Her breeching is definitely way too short, especially in her winter coat.

I haven't had any problems with the Ozark bridles irritating my horse, just me! LOL. I see no reason why the blinkerstay buckle cannot be sewn into the crownpiece in the middle. Seems like that ought to be a basic requirement for even the cheapest harness, and Ozark is generally good-quality (not cheap) in other regards.

Leia


----------



## studiowvw (Nov 27, 2011)

hobbyhorse23 said:


> Her breeching is definitely way too short, especially in her winter coat.
> 
> I haven't had any problems with the Ozark bridles irritating my horse, just me! LOL. I see no reason why the blinkerstay buckle cannot be sewn into the crownpiece in the middle. Seems like that ought to be a basic requirement for even the cheapest harness, and Ozark is generally good-quality (not cheap) in other regards.
> 
> Leia


Yes, it is a really nice harness. I bought it used and it's a bit small for her, especially now she's filled out more.

The bridle is beautiful and looks nice on her, except for the blinker problem. I don't believe there's wire in this one. Will probably take it apart and add some.

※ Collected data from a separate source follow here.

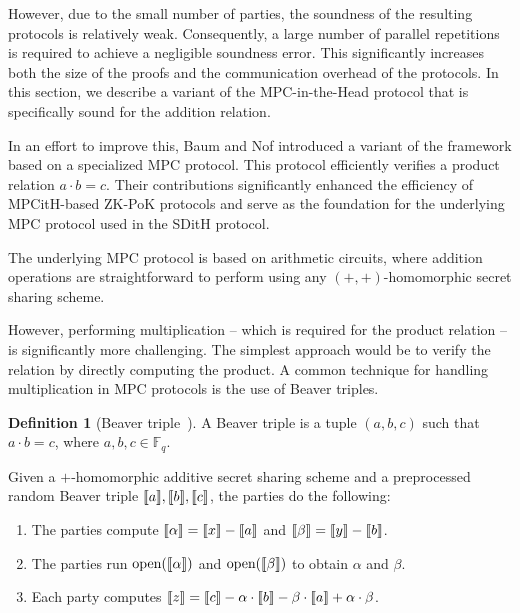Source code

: \documentclass[11pt]{report}
\theoremstyle{definition}
\newtheorem{definition}{Definition}[section]
\theoremstyle{plain}
\begin{document}
However, due to the small number of parties, the soundness of the resulting protocols is relatively weak. Consequently, a large number of parallel repetitions is required to achieve a negligible soundness error. This significantly increases both the size of the proofs and the communication overhead of the protocols. In this section, we describe a variant of the MPC-in-the-Head protocol that is specifically sound for the addition relation.

In an effort to improve this, Baum and Nof introduced a variant of the framework based on a specialized MPC protocol. This protocol efficiently verifies a product relation $a \cdot b = c$. Their contributions significantly enhanced the efficiency of MPCitH-based ZK-PoK protocols and serve as the foundation for the underlying MPC protocol used in the SDitH protocol.

The underlying MPC protocol is based on arithmetic circuits, where addition operations are straightforward to perform using any $(+,+)$-homomorphic secret sharing scheme. 

However, performing multiplication -- which is required for the product relation -- is significantly more challenging. The simplest approach would be to verify the relation by directly computing the product. A common technique for handling multiplication in MPC protocols is the use of Beaver triples.

\begin{definition}[Beaver triple~\cite{Beaver1992efficient}]\label{def:Beaver}
  A Beaver triple is a tuple $ (a, b, c) $ such that $ a \cdot b = c $, where $ a, b, c \in \mathbb{F}_q $.
\end{definition}

\begin{protocol}\label{def:Beaver-multiplication}
  Given a $+$-homomorphic additive secret sharing scheme and a preprocessed random Beaver triple $\llbracket a \rrbracket, \llbracket b \rrbracket, \llbracket c \rrbracket $, the parties do the following:
  \begin{enumerate}[parsep=0pt, itemsep=0pt, topsep=0pt]
    \item The parties compute $ \llbracket \alpha \rrbracket = \llbracket x \rrbracket - \llbracket a \rrbracket $ and $ \llbracket \beta \rrbracket = \llbracket y \rrbracket - \llbracket b \rrbracket $.
    \item The parties run $ \text{open}(\llbracket \alpha \rrbracket) $ and $ \text{open}(\llbracket \beta \rrbracket) $ to obtain $ \alpha $ and $ \beta $.
    \item Each party computes $ \llbracket z \rrbracket = \llbracket c \rrbracket - \alpha \cdot \llbracket b \rrbracket - \beta \cdot \llbracket a \rrbracket + \alpha \cdot \beta $.
  \end{enumerate}
\end{protocol}
\end{document}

The leather throughout the harness is soft and supple and stays looking good.


----------



## MiLo Minis (Nov 27, 2011)

Yes, I have to say it does look like it is too small for her and you need a complete breeching. Are you sure you can't remove the breeching though? If you undo the buckles on the hanger you should be able to pull the strap back through the backband.

They are irritating the heck out of me too Leia! It is a lovely little harness other than that. I had been using the bridle from my carriage harness for my brass show harness but the only silver bridle I have doesn't really suit my silver show harness as it is too coarse - more of a working harness type - which means I couldn't use my silver show harness till I took it in to be repaired which kinda peeves me because I really shouldn't have had to go to that trouble. I sent the one bridle back twice and got the exact same problem back with the new bridles.



I gave it up and shelled out the time and money to have it fixed properly.


----------



## studiowvw (Nov 28, 2011)

here is a pic from the side that someone else took.

Is the breeching far down enough?

I can tell that the main strap going around her butt is too short, as it is pulling the hang straps towards the back.




Doesn't she look cute? These are my neighbours, so when I saw them, I drove her over to see them.


----------